Enjoy a delicious meal with friends. Have passionate sex with your lover. Go fishing with your dad. Buy your mom flowers. Give a homeless guy a few bucks. Dip your feet into the river. Eat freshly picked berries.
And take a moment to be grateful for life and what we’ve been given, whether you believe in any sort of religion/deity or not.
In other words, do real stuff—and if you can, do it without looking at your goddamn phone every two minutes.
Trust me, you’ll feel better.
I could probably make more suggestions, but I think I’ll leave it there. Not feeling my inner Jordan Peterson today.
As always, thanks for reading, and remember to share and follow me on Twitter—I know, ironic given this post, but hey, I’m trying to spread the word!
"because in most cases the world isn’t out to get you."
This! Guess what folks... You are not a target unless you make yourself one.
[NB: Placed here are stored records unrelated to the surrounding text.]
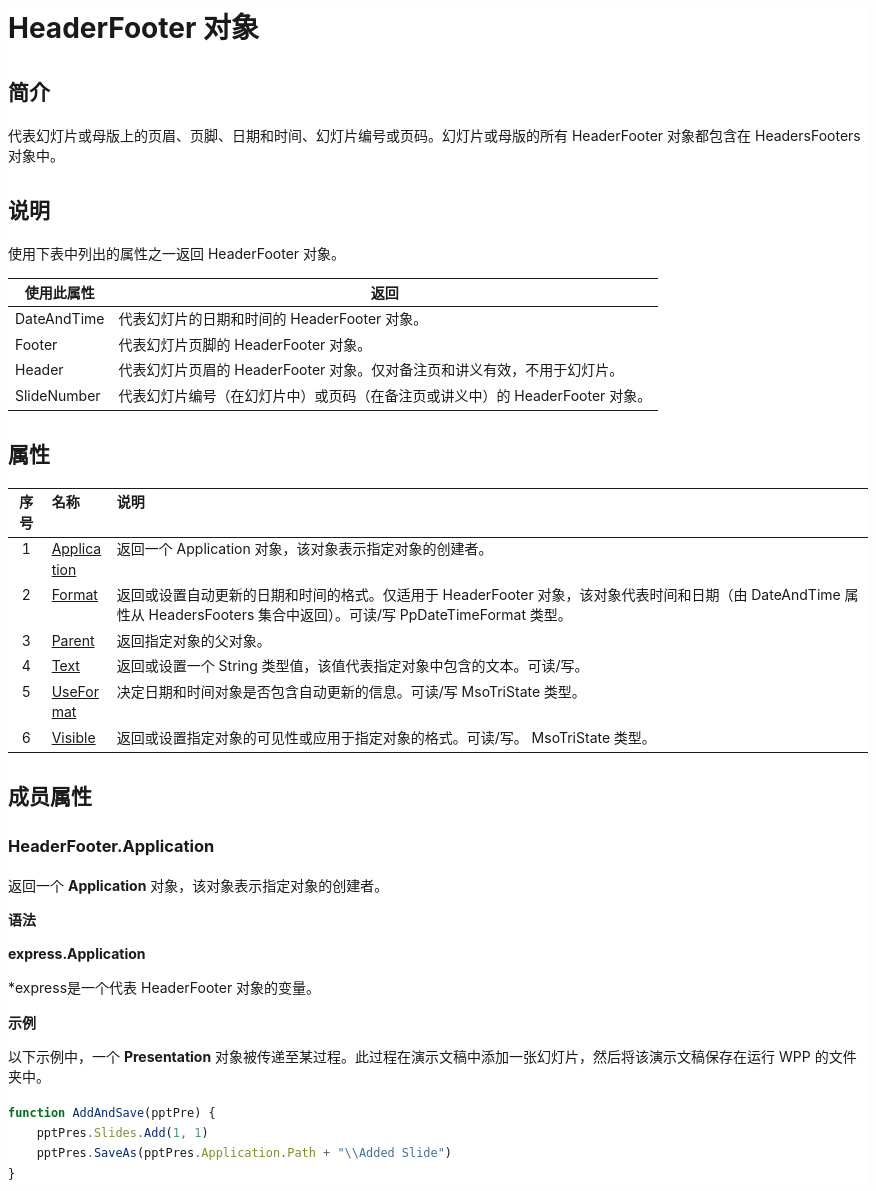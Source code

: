 # HeaderFooter 对象

## 简介

代表幻灯片或母版上的页眉、页脚、日期和时间、幻灯片编号或页码。幻灯片或母版的所有 HeaderFooter 对象都包含在 HeadersFooters 对象中。

## 说明

使用下表中列出的属性之一返回 HeaderFooter 对象。

| 使用此属性  | 返回                                                                         |
|-------------|------------------------------------------------------------------------------|
| DateAndTime | 代表幻灯片的日期和时间的 HeaderFooter 对象。                                 |
| Footer      | 代表幻灯片页脚的 HeaderFooter 对象。                                         |
| Header      | 代表幻灯片页眉的 HeaderFooter 对象。仅对备注页和讲义有效，不用于幻灯片。     |
| SlideNumber | 代表幻灯片编号（在幻灯片中）或页码（在备注页或讲义中）的 HeaderFooter 对象。 |

## 属性

| 序号 | 名称                                     | 说明                                                                                                                                                                       |
|:----:|:-----------------------------------------|:---------------------------------------------------------------------------------------------------------------------------------------------------------------------------|
|  1   | [Application](#HeaderFooter.Application) | 返回一个 Application 对象，该对象表示指定对象的创建者。                                                                                                                    |
|  2   | [Format](#HeaderFooter.Format)           | 返回或设置自动更新的日期和时间的格式。仅适用于 HeaderFooter 对象，该对象代表时间和日期（由 DateAndTime 属性从 HeadersFooters 集合中返回）。可读/写 PpDateTimeFormat 类型。 |
|  3   | [Parent](#HeaderFooter.Parent)           | 返回指定对象的父对象。                                                                                                                                                     |
|  4   | [Text](#HeaderFooter.Text)               | 返回或设置一个 String 类型值，该值代表指定对象中包含的文本。可读/写。                                                                                                      |
|  5   | [UseFormat](#HeaderFooter.UseFormat)     | 决定日期和时间对象是否包含自动更新的信息。可读/写 MsoTriState 类型。                                                                                                       |
|  6   | [Visible](#HeaderFooter.Visible)         | 返回或设置指定对象的可见性或应用于指定对象的格式。可读/写。 MsoTriState 类型。                                                                                             |

## 成员属性

### HeaderFooter.Application

返回一个 **Application** 对象，该对象表示指定对象的创建者。

**语法**

**express.Application**

\*express是一个代表 HeaderFooter 对象的变量。

**示例**

以下示例中，一个 **Presentation** 对象被传递至某过程。此过程在演示文稿中添加一张幻灯片，然后将该演示文稿保存在运行 WPP 的文件夹中。

``` JavaScript
function AddAndSave(pptPre) {
    pptPres.Slides.Add(1, 1)
    pptPres.SaveAs(pptPres.Application.Path + "\\Added Slide")
}
```
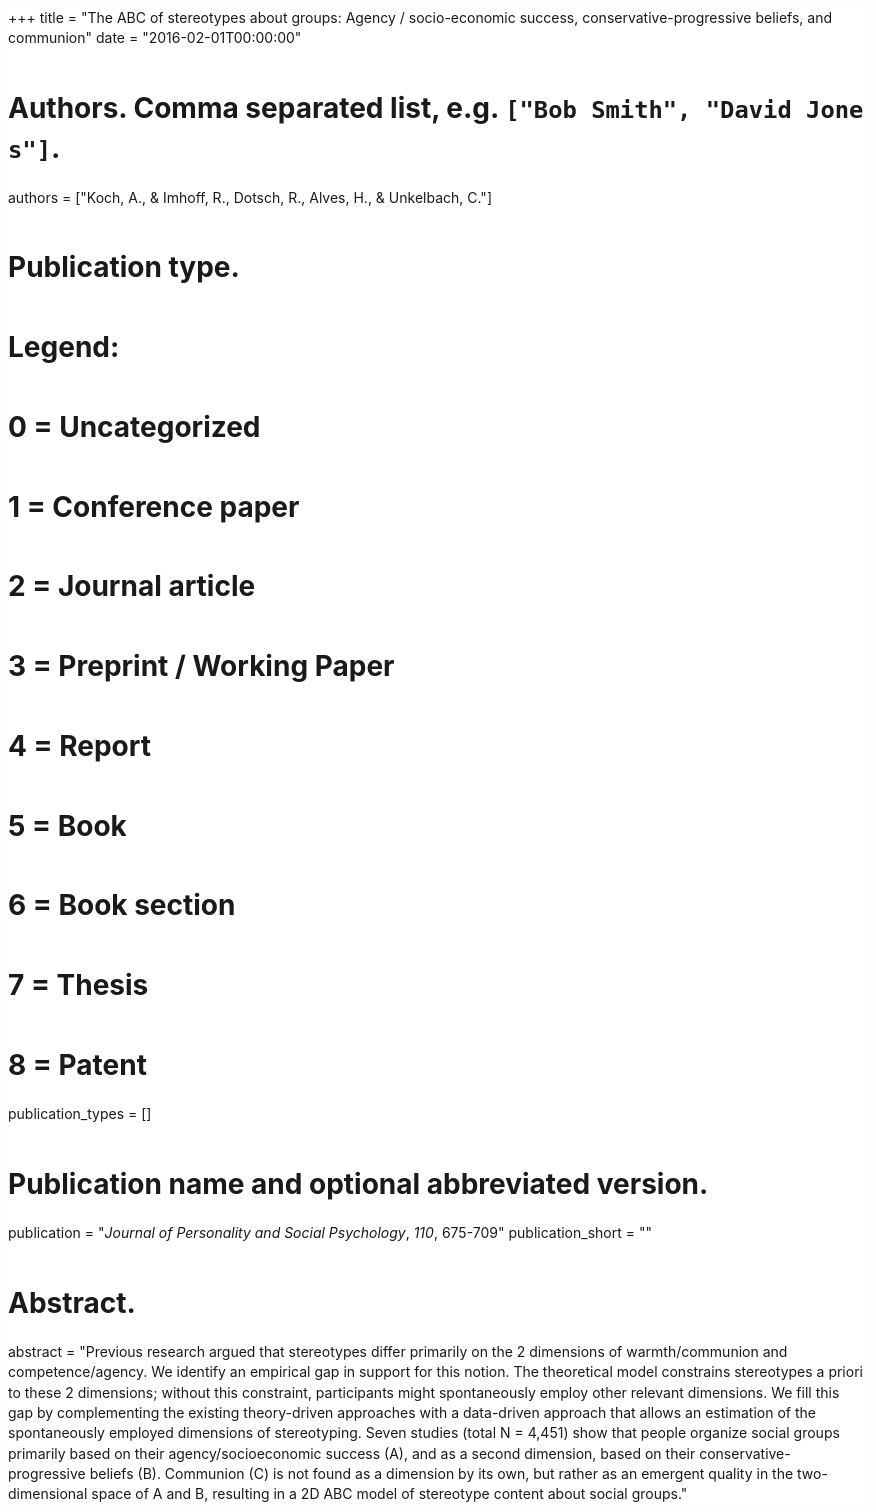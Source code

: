 +++
title = "The ABC of stereotypes about groups: Agency / socio-economic success, conservative-progressive beliefs, and communion"
date = "2016-02-01T00:00:00"

# Authors. Comma separated list, e.g. `["Bob Smith", "David Jones"]`.
authors = ["Koch, A., & Imhoff, R., Dotsch, R., Alves, H., & Unkelbach, C."]

# Publication type.
# Legend:
# 0 = Uncategorized
# 1 = Conference paper
# 2 = Journal article
# 3 = Preprint / Working Paper
# 4 = Report
# 5 = Book
# 6 = Book section
# 7 = Thesis
# 8 = Patent
publication_types = []

# Publication name and optional abbreviated version.
publication = "*Journal of Personality and Social Psychology*, *110*, 675-709"
publication_short = ""

# Abstract.
abstract = "Previous research argued that stereotypes differ primarily on the 2 dimensions of warmth/communion and competence/agency. We identify an empirical gap in support for this notion. The theoretical model constrains stereotypes a priori to these 2 dimensions; without this constraint, participants might spontaneously employ other relevant dimensions. We fill this gap by complementing the existing theory-driven approaches with a data-driven approach that allows an estimation of the spontaneously employed dimensions of stereotyping. Seven studies (total N = 4,451) show that people organize social groups primarily based on their agency/socioeconomic success (A), and as a second dimension, based on their conservative-progressive beliefs (B). Communion (C) is not found as a dimension by its own, but rather as an emergent quality in the two-dimensional space of A and B, resulting in a 2D ABC model of stereotype content about social groups."
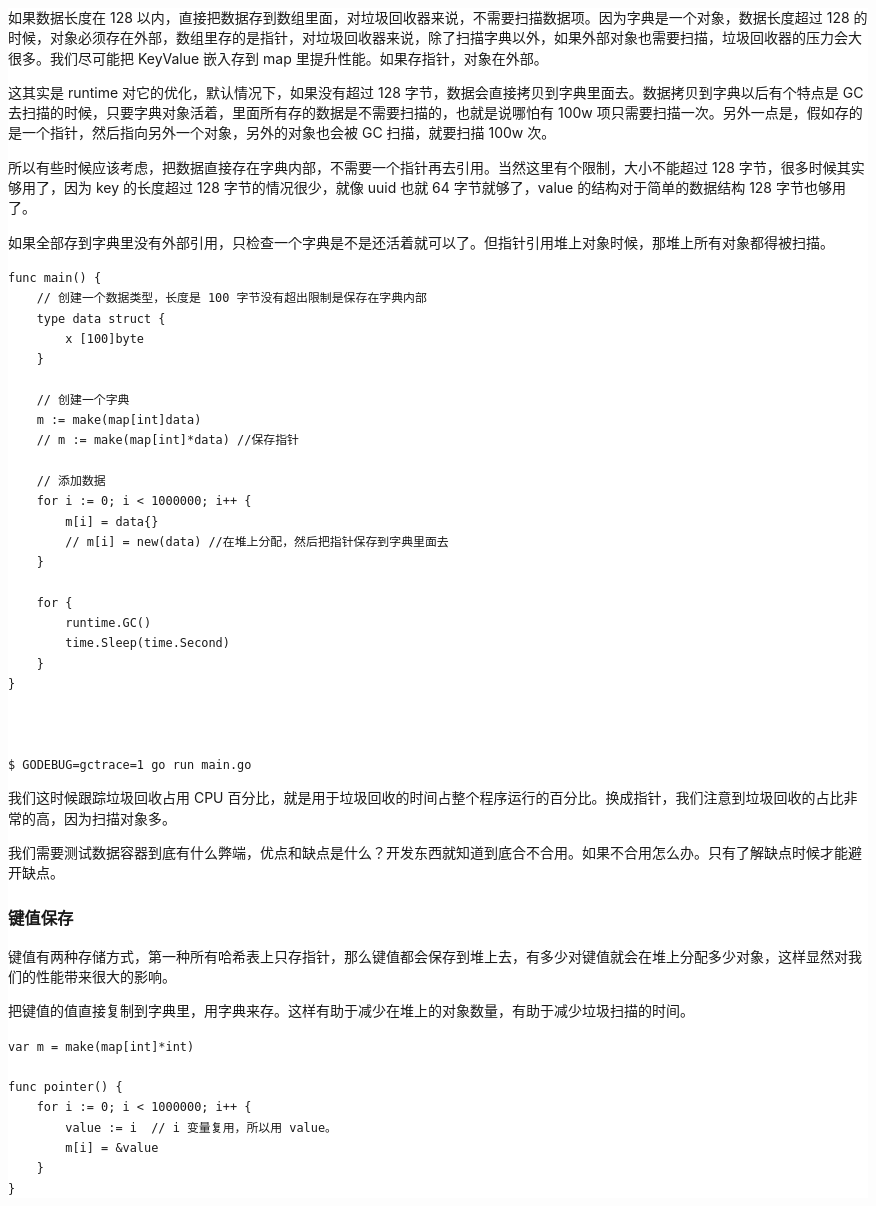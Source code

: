 如果数据长度在 128 以内，直接把数据存到数组里面，对垃圾回收器来说，不需要扫描数据项。因为字典是一个对象，数据长度超过 128
的时候，对象必须存在外部，数组里存的是指针，对垃圾回收器来说，除了扫描字典以外，如果外部对象也需要扫描，垃圾回收器的压力会大很多。我们尽可能把
KeyValue 嵌入存到 map 里提升性能。如果存指针，对象在外部。

这其实是 runtime 对它的优化，默认情况下，如果没有超过 128 字节，数据会直接拷贝到字典里面去。数据拷贝到字典以后有个特点是 GC
去扫描的时候，只要字典对象活着，里面所有存的数据是不需要扫描的，也就是说哪怕有 100w
项只需要扫描一次。另外一点是，假如存的是一个指针，然后指向另外一个对象，另外的对象也会被 GC 扫描，就要扫描 100w 次。

所以有些时候应该考虑，把数据直接存在字典内部，不需要一个指针再去引用。当然这里有个限制，大小不能超过 128 字节，很多时候其实够用了，因为 key
的长度超过 128 字节的情况很少，就像 uuid 也就 64 字节就够了，value 的结构对于简单的数据结构 128 字节也够用了。

如果全部存到字典里没有外部引用，只检查一个字典是不是还活着就可以了。但指针引用堆上对象时候，那堆上所有对象都得被扫描。

    
    
    func main() {
        // 创建一个数据类型，长度是 100 字节没有超出限制是保存在字典内部
        type data struct {
            x [100]byte
        }
    
        // 创建一个字典
        m := make(map[int]data)
        // m := make(map[int]*data) //保存指针
    
        // 添加数据
        for i := 0; i < 1000000; i++ {
            m[i] = data{}
            // m[i] = new(data) //在堆上分配，然后把指针保存到字典里面去
        }
    
        for {
            runtime.GC()
            time.Sleep(time.Second)
        }
    }
    
    
    
    $ GODEBUG=gctrace=1 go run main.go
    

我们这时候跟踪垃圾回收占用 CPU 百分比，就是用于垃圾回收的时间占整个程序运行的百分比。换成指针，我们注意到垃圾回收的占比非常的高，因为扫描对象多。

我们需要测试数据容器到底有什么弊端，优点和缺点是什么？开发东西就知道到底合不合用。如果不合用怎么办。只有了解缺点时候才能避开缺点。

### 键值保存

键值有两种存储方式，第一种所有哈希表上只存指针，那么键值都会保存到堆上去，有多少对键值就会在堆上分配多少对象，这样显然对我们的性能带来很大的影响。

把键值的值直接复制到字典里，用字典来存。这样有助于减少在堆上的对象数量，有助于减少垃圾扫描的时间。

    
    
    var m = make(map[int]*int)
    
    func pointer() {
        for i := 0; i < 1000000; i++ {
            value := i  // i 变量复用，所以用 value。
            m[i] = &value
        }
    }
I appreciate the sentiment of this piece, identify problems, but also pose constructive solutions. I do want to take issue with something you said re:resisting arrest. If we had a system where black and poor people weren't harassed by the police a policy of always complying and never resisting arrest is sensible. If we had a system where filing complaints against police did something (with the exception of those with political power) then I would agree. We don't have that system. Fixing that, would allow communities to use the process to fix things rather than resisting arrest. While I hate the term white privilege, your belief that the system will work for you if you were ever the subject of excessive violence by the police is clearly influenced by your experience of how the system treats you. This is one of the fundamental differences I see in how poor people experience the system vs rich, or Black vs white. I'm a huge Sam Harris fan and that episode you linked to was his most oblivious in his entire catalog. It incensed me. My anger doesn't make me right, but hopefully that conveys some context.